_Task item_
The copy must match the data word for word and contain no pictures.

_Records for this task_
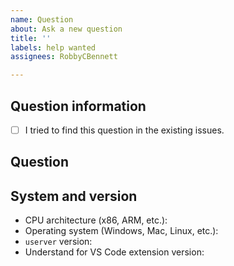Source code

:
 ```yaml
---
name: Question
about: Ask a new question
title: ''
labels: help wanted
assignees: RobbyCBennett

---
```


## Question information
- [ ] I tried to find this question in the existing issues.

## Question


## System and version
 - CPU architecture (x86, ARM, etc.):
 - Operating system (Windows, Mac, Linux, etc.):
 - `userver` version:
 - Understand for VS Code extension version:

_Exercise answer_
Source code

:
 ```yaml
---
name: Question
about: Ask a new question
title: ''
labels: help wanted
assignees: RobbyCBennett

---
```


## Question information
- [ ] I tried to find this question in the existing issues.

## Question


## System and version
 - CPU architecture (x86, ARM, etc.):
 - Operating system (Windows, Mac, Linux, etc.):
 - `userver` version:
 - Understand for VS Code extension version:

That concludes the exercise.